ZISA Project
The ZISA project (Zweitspracherwerb italienischer, spanischer und portugiesischer Arbeiter, "Second Language Acquisition by Italian, Spanish, and Portuguese Workers") was a research programme initiated in 1974 at the University of Wuppertal, directed by Jürgen Meisel with students Manfred Pienemann and Harald Clahsen, and continued through the late 1970s and early 1980s. It remains the empirical foundation on which Processability Theory was eventually built.
What They Did
ZISA followed 45 adult naturalistic learners of German with Italian, Spanish, and Portuguese L1s, migrant workers who had received no formal German instruction. The design combined a large cross-sectional study with a longitudinal sub-study of twelve learners recorded over roughly two years. Data came from informal conversational interviews, transcribed and coded for a wide range of morphosyntactic features.
What They Found
The finding that changed the field was a five-stage developmental sequence for German word order that learners moved through in the same order, regardless of L1:
- Canonical order (SVO): die kinder spielen mim ball
- Adverb-fronting without inversion: da kinder spielen
- Separation of verbal elements (PARTICLE): alle kinder muss die pause machen
- Inversion after fronted element: dann hat sie wieder die knoch gebringt
- Verb-end in subordinate clauses: er sagte dass er nach hause geht
Each stage was a prerequisite for the next. Instruction could not skip learners ahead; learners who were pushed beyond their current stage either avoided the structure or produced fossilised approximations.
Why It Mattered
ZISA made three moves that shaped the next thirty years of SLA:
- Universality across L1s: the same sequence appeared for learners from three different Romance L1s, which ruled out a simple transfer explanation.

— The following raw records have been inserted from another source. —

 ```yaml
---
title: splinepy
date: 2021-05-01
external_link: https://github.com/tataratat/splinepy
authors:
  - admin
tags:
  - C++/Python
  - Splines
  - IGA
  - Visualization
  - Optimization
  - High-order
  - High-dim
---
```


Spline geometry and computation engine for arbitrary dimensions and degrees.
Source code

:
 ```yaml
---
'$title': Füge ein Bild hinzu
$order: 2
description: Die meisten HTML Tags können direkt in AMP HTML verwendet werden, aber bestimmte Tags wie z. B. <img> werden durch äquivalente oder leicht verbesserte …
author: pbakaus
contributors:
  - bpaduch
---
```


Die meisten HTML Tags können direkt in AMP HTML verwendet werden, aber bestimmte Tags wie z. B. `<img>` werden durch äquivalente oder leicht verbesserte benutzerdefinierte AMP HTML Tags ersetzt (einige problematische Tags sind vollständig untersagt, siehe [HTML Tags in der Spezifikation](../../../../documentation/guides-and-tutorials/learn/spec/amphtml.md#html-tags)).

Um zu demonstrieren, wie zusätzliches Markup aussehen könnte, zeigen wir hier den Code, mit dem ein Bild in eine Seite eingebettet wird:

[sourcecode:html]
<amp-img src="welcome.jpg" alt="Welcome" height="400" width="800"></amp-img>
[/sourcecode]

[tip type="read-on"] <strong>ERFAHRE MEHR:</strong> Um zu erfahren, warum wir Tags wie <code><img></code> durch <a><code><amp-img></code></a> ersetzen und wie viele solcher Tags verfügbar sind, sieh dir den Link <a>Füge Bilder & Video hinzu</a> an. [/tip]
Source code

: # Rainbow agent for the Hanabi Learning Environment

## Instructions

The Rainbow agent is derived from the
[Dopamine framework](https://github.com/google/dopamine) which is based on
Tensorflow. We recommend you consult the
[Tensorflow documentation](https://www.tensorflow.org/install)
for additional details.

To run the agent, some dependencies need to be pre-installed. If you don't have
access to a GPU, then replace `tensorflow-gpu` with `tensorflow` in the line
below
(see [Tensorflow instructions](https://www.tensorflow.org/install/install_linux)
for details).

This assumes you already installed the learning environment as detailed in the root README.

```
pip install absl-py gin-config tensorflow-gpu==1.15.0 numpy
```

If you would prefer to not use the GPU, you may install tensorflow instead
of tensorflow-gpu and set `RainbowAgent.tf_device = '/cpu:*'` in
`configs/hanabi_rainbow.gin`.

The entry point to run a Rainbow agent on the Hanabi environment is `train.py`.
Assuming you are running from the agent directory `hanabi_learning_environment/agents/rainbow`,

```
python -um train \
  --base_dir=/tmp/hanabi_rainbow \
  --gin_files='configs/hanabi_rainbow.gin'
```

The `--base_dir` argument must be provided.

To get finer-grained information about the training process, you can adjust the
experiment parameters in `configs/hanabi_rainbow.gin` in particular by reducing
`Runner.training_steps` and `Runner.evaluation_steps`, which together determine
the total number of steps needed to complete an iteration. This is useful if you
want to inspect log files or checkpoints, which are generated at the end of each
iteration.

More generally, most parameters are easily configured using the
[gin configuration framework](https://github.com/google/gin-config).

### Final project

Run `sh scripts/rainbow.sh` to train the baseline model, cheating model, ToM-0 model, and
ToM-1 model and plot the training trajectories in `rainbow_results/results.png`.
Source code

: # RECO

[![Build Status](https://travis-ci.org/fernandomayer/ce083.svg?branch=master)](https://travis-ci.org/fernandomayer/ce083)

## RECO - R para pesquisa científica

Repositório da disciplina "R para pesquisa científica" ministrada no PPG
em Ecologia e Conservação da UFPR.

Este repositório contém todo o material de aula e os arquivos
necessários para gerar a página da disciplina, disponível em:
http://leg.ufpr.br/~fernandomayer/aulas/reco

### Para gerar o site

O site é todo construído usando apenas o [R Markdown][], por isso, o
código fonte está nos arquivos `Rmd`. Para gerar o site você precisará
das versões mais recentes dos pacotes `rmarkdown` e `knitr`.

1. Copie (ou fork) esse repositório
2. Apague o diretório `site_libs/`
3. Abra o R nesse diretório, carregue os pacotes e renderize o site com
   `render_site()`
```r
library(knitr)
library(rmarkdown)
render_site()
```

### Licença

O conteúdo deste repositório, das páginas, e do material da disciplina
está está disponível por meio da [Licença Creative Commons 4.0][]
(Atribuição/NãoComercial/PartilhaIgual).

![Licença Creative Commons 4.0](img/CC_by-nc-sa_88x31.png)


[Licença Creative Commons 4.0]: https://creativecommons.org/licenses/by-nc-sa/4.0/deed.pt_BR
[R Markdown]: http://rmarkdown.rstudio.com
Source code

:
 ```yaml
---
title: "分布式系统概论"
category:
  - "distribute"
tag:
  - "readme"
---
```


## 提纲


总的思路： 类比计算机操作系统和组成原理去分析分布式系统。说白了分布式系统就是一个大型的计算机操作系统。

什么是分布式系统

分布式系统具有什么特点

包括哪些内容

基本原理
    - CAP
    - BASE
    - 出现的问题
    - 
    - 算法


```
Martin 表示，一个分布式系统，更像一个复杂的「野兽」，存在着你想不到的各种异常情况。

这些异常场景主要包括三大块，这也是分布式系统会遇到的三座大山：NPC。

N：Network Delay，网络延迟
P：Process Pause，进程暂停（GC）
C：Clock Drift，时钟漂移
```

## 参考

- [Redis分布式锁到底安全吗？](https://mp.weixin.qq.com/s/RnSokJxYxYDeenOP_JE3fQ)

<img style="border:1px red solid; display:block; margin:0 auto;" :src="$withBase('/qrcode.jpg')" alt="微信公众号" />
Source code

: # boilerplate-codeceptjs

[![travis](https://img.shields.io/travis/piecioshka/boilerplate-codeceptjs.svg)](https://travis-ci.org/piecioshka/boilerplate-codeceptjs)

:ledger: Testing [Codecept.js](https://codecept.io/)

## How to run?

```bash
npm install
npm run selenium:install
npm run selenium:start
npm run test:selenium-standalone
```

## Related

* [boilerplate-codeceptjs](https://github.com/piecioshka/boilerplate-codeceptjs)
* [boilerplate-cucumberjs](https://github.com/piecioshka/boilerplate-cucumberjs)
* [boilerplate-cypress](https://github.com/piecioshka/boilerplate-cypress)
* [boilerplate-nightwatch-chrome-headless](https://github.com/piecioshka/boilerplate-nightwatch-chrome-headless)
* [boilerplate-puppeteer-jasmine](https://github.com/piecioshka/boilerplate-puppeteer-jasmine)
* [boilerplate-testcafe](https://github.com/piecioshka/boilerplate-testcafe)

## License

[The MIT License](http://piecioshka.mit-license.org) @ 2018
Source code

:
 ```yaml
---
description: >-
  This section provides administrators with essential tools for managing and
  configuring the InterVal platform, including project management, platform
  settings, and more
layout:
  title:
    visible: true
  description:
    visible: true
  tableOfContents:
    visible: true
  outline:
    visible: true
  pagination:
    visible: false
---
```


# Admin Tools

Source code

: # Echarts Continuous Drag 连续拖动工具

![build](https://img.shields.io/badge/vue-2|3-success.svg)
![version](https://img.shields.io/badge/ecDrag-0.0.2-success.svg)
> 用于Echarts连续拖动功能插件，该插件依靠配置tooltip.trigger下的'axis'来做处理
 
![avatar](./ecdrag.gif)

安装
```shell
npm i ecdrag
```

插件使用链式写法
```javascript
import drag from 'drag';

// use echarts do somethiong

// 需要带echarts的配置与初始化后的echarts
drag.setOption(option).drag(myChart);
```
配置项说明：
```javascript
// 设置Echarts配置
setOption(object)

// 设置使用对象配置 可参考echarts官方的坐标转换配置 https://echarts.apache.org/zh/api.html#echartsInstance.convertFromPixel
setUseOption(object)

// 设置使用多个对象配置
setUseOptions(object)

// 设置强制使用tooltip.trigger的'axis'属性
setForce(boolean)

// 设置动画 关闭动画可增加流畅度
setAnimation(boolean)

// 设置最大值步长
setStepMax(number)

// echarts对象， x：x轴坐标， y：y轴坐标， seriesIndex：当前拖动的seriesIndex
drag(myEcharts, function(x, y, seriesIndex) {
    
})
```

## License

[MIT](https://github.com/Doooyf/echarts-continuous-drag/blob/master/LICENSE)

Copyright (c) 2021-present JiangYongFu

- Processing constraints as the engine: the sequence could be explained by what the developing speech processor could handle, not by frequency or salience alone.
- Teachability bounded by readiness: instruction, when it works, works because it intersects with processing readiness, not because it supplies rules.
Meisel, Clahsen and Pienemann's (1981) multidimensional model was the first theoretical consolidation of the ZISA findings; Pienemann and Johnston (1987) extended the approach to English as a second language; and Processability Theory (Pienemann 1998) generalised it into a cross-linguistic theory of how the L2 processor drives developmental sequences.
Limitations Acknowledged Later
ZISA's design is strong for morphosyntactic sequencing and weak for lexis, phonology, and pragmatics. The learners were adults in naturalistic settings; the project did not test instructed learners, young learners, or typologically distant L1s. Subsequent research has extended the approach across those dimensions, sometimes modifying the original claims, more often reinforcing the core finding that developmental sequences exist and resist simple pedagogic override.
References
- Meisel, J., Clahsen, H. & Pienemann, M. (1981). On determining developmental stages in natural second language acquisition. Studies in Second Language Acquisition, 3(2), 109–135.
- Pienemann, M. & Johnston, M. (1987). Factors influencing the development of language proficiency. In D. Nunan (Ed.), Applying Second Language Acquisition Research. National Curriculum Resource Centre.
- Pienemann, M. (1998). Language Processing and Second Language Development: Processability Theory. John Benjamins.